The success of Dredge brought the studio financial independence. So, what lavish purchases have the team made with their recently acquired wealth? “You’ll get a very unsexy and disappointing answer I’m afraid”, says Thorne laughing. “First thing we did was pay off the money we borrowed to make Dredge. Then we put away the money we’ll need to develop our next game. We looked at all of the extra roles we were doing as a team of just four, and have made some plans to bring in extra pairs of hands to help us on things like QA, Community Management and Customer Support, so we can take a bit of a breather every now and then.”
According to Thorne a large part of the revenues are going back into the development of a next game. Not having to worry about getting the project financed will free up time and energy that is best spent working on that difficult second title. “While I believe in our team’s abilities to make more games that capture players like Dredge has done, you can’t rely on that being the case. So I want to make sure that we’re in a position to be spending the rest of our careers making games, whether we have a success like Dredge again or not.”
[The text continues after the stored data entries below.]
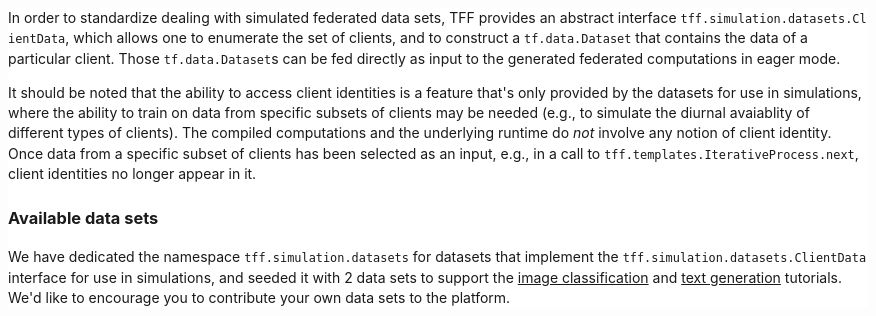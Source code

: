 In order to standardize dealing with simulated federated data sets, TFF provides
an abstract interface `tff.simulation.datasets.ClientData`, which allows one to
enumerate the set of clients, and to construct a `tf.data.Dataset` that contains
the data of a particular client. Those `tf.data.Dataset`s can be fed directly as
input to the generated federated computations in eager mode.

It should be noted that the ability to access client identities is a feature
that's only provided by the datasets for use in simulations, where the ability
to train on data from specific subsets of clients may be needed (e.g., to
simulate the diurnal avaiablity of different types of clients). The compiled
computations and the underlying runtime do *not* involve any notion of client
identity. Once data from a specific subset of clients has been selected as an
input, e.g., in a call to `tff.templates.IterativeProcess.next`, client
identities no longer appear in it.

### Available data sets

We have dedicated the namespace `tff.simulation.datasets` for datasets that
implement the `tff.simulation.datasets.ClientData` interface for use in
simulations, and seeded it with 2 data sets to support the
[image classification](tutorials/federated_learning_for_image_classification.ipynb)
and [text generation](tutorials/federated_learning_for_text_generation.ipynb)
tutorials. We'd like to encourage you to contribute your own data sets to the
platform.
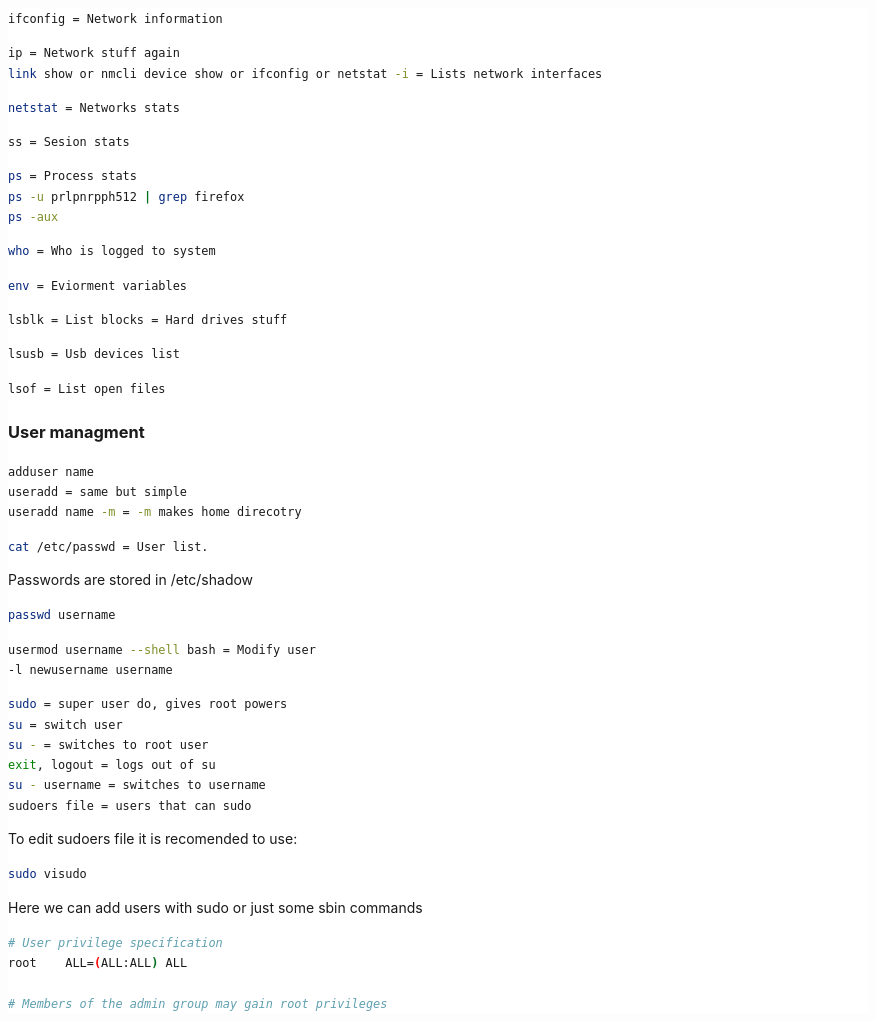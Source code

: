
 ```bash
```
```bash
ifconfig = Network information
```
```bash
ip = Network stuff again
link show or nmcli device show or ifconfig or netstat -i = Lists network interfaces
```
```bash
netstat = Networks stats
```
```bash
ss = Sesion stats
```
```bash
ps = Process stats
ps -u prlpnrpph512 | grep firefox
ps -aux
```
```bash
who = Who is logged to system
```
```bash
env = Eviorment variables
```
```bash
lsblk = List blocks = Hard drives stuff
```
```bash
lsusb = Usb devices list
```
```bash
lsof = List open files
```
### User managment
```bash
adduser name 
useradd = same but simple
useradd name -m = -m makes home direcotry
```
```bash
cat /etc/passwd = User list.
```
Passwords are stored in /etc/shadow
```bash
passwd username
```
```bash
usermod username --shell bash = Modify user
-l newusername username
```
```bash
sudo = super user do, gives root powers
su = switch user
su - = switches to root user
exit, logout = logs out of su
su - username = switches to username
sudoers file = users that can sudo
```
To edit sudoers file it is recomended to use:
```bash
sudo visudo
```
Here we can add users with sudo or just some sbin commands
```bash
# User privilege specification
root    ALL=(ALL:ALL) ALL

# Members of the admin group may gain root privileges
```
Looking back on the development process, Thorne recognises the importance of getting the game in players hands as soon as possible. “Oh yes, our big takeaway was definitely playtesting. I think our game wouldn’t be anywhere near as enjoyable and accessible without that player feedback component. Being in charge of our own schedule meant we could have as much playtesting as we felt necessary.”
After releasing the game to the public back in March 2023, work on it continued. A bit of a blessing and a curse according to Thorne. “Honestly, it’s been really tough. Designing and that early development of games is WAY more fun than the post-release phase where you’re spending days hunting down one gnarly bug that only happens in-some-languages-at-certain-text-speeds-when-the-moon-aligns. But on the other hand there’s nothing like being told by players how much they enjoyed their time in the world you created. And it’s really hard to say no when they ask for more!
Overstay our welcome
The team ended up working on two expansions to Dredge. The first paid DLC was released in November called The Pale Reach. The second expansion they’re currently working on, called The Iron Rig, will be released later in 2024. “We launched The Pale Reach at the International Antarctic Centre here in Christchurch, New Zealand where we’re based. Not sure what we’re going to do to keep The Iron Rig launch on theme”, says Thorne. “We don’t want to overstay our welcome though, so I think the end of next year will see us starting to delve into new worlds and mechanics.”